Figure 6 summarizes results from the tests with 2-second long flicker stimuli of different intensities (1.14 and 0.80 log scotopic cd.s/m2). Figure 6A shows representative ERG traces for the flicker stimuli of different intensities. The total axial RBF, averaged over all recordings from all animals, as a function of time is shown in Figure 6B. The brighter flicker stimulus resulted in significantly higher RBF peak magnitude compared to the stimulus of lower intensity (P = 0.0471, Fig. 6D); however, there was no significant difference in the RBF peak latencies for the two stimuli. Statistics of the ERG data (Fig. 6D) shows that the flicker ERG magnitude is larger with higher flicker stimuli intensity (P = 0.020).

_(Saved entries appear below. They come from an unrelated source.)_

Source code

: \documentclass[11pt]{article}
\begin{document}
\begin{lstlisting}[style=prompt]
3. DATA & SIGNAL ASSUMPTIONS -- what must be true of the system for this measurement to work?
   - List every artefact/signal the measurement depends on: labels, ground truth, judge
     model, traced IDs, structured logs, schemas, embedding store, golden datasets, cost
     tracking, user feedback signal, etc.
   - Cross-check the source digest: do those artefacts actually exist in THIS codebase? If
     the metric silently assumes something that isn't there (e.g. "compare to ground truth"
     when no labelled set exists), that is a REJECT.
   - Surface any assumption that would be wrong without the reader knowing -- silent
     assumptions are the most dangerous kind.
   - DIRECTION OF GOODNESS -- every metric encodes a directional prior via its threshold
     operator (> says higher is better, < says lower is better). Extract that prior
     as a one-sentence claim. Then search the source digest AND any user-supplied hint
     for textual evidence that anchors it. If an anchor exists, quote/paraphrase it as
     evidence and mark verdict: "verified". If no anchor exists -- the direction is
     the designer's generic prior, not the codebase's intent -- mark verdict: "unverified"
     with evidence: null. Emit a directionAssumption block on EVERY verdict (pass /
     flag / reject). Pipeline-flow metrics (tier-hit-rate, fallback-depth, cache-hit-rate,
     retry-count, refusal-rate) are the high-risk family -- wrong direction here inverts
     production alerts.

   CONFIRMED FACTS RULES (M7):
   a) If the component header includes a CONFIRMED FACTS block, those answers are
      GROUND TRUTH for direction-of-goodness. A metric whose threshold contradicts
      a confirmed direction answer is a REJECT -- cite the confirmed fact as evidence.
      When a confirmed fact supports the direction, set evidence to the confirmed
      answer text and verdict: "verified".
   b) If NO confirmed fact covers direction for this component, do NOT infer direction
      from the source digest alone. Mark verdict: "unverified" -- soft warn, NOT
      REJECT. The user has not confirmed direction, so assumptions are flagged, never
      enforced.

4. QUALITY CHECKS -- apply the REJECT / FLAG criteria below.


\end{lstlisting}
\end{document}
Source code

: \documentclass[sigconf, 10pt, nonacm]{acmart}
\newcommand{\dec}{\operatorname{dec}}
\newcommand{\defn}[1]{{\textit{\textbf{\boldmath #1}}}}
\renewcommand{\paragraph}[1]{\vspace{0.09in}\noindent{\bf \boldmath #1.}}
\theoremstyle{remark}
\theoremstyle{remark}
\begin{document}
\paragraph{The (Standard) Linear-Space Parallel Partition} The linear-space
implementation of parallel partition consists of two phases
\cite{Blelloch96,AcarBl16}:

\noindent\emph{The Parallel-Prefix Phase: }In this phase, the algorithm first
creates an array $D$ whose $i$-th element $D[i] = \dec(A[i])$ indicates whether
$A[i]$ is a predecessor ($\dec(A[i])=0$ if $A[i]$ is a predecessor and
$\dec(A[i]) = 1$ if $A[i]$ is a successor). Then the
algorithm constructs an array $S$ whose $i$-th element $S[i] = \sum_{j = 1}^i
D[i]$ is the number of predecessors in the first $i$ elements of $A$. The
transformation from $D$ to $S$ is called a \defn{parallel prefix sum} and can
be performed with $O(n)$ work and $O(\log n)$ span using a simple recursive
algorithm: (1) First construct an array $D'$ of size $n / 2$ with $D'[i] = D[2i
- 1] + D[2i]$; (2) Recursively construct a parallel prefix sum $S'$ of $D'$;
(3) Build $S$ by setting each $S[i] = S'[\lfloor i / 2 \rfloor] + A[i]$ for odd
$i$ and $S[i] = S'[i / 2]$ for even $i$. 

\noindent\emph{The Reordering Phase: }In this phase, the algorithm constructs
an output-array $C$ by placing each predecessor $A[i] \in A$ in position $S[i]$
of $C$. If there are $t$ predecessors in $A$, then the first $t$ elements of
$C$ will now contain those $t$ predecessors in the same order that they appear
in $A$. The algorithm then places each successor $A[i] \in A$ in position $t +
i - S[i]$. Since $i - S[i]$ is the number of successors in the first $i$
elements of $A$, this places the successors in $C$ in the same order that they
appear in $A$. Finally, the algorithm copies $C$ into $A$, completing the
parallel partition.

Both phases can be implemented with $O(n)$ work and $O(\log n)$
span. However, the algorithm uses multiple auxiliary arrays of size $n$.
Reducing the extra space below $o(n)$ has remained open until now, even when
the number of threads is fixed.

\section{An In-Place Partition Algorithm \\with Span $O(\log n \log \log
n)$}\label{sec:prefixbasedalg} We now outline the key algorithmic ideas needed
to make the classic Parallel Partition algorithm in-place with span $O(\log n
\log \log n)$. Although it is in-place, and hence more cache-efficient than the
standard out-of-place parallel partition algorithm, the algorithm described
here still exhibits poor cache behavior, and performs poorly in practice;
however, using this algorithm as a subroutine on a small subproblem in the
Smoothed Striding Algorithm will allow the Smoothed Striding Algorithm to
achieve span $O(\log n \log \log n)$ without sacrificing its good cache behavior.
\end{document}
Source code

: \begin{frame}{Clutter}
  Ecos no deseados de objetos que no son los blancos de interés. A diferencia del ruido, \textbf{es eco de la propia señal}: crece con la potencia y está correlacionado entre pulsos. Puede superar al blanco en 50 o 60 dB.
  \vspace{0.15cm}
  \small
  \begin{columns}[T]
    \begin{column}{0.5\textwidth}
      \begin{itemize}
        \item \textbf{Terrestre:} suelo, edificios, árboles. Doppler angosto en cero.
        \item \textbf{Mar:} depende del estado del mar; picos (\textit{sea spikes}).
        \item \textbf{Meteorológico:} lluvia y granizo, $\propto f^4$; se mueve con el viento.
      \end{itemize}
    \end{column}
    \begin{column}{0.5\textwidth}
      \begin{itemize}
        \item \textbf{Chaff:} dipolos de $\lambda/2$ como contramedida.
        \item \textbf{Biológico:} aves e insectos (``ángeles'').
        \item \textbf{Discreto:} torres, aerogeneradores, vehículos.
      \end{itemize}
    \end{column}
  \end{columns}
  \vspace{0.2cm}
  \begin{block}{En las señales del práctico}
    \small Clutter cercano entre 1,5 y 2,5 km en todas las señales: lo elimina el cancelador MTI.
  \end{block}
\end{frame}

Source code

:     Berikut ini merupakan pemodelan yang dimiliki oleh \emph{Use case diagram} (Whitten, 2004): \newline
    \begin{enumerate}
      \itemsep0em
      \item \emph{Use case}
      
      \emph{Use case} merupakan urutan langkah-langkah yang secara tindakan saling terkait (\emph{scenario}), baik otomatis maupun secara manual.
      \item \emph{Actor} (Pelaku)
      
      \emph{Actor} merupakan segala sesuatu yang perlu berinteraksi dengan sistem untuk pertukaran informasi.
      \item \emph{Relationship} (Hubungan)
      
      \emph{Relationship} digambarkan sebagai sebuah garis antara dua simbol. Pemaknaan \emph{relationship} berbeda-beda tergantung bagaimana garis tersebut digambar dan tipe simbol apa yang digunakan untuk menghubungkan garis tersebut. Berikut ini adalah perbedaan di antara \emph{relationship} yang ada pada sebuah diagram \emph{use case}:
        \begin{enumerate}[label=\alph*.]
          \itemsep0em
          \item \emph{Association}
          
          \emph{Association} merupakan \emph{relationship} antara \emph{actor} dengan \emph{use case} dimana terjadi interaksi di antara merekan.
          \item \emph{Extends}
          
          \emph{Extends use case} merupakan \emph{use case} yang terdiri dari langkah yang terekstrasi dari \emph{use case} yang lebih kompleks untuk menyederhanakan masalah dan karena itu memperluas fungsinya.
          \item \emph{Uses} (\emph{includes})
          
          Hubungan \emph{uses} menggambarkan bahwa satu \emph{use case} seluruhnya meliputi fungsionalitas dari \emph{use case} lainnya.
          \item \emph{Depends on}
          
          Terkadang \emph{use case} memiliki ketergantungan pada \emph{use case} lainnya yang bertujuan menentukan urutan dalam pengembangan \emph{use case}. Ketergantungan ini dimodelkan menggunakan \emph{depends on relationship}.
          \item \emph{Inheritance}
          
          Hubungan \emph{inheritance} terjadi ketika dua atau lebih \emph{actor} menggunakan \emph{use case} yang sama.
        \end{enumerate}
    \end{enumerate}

Normalized RBF recordings for the 1- and 2-second flicker stimuli are shown in Figure 6C. Although there is no significant difference in the RBF rate of increase with the application of the visual stimulus, the RBF recovery rate is ∼50% faster for the low intensity stimulus. 
Figure 6
 
Effect of flicker stimulus intensity. (A) Representative ERG traces for the flicker stimuli with different intensities. (B) Total axial RBF change as a function of time, for the two stimulus intensities, averaged over all recordings from all animals. (C) Normalized RBF data showing differences in the recovery rate for the two stimulus intensities. (D) Comparative statistics for the maximum RBF change and the ERG b-wave magnitude data, presented as mean ± SD for the two flicker stimulus intensities. The “*” denotes significant difference between the two groups of data.
Figure 6
 
Effect of flicker stimulus intensity. (A) Representative ERG traces for the flicker stimuli with different intensities. (B) Total axial RBF change as a function of time, for the two stimulus intensities, averaged over all recordings from all animals. (C) Normalized RBF data showing differences in the recovery rate for the two stimulus intensities. (D) Comparative statistics for the maximum RBF change and the ERG b-wave magnitude data, presented as mean ± SD for the two flicker stimulus intensities. The “*” denotes significant difference between the two groups of data.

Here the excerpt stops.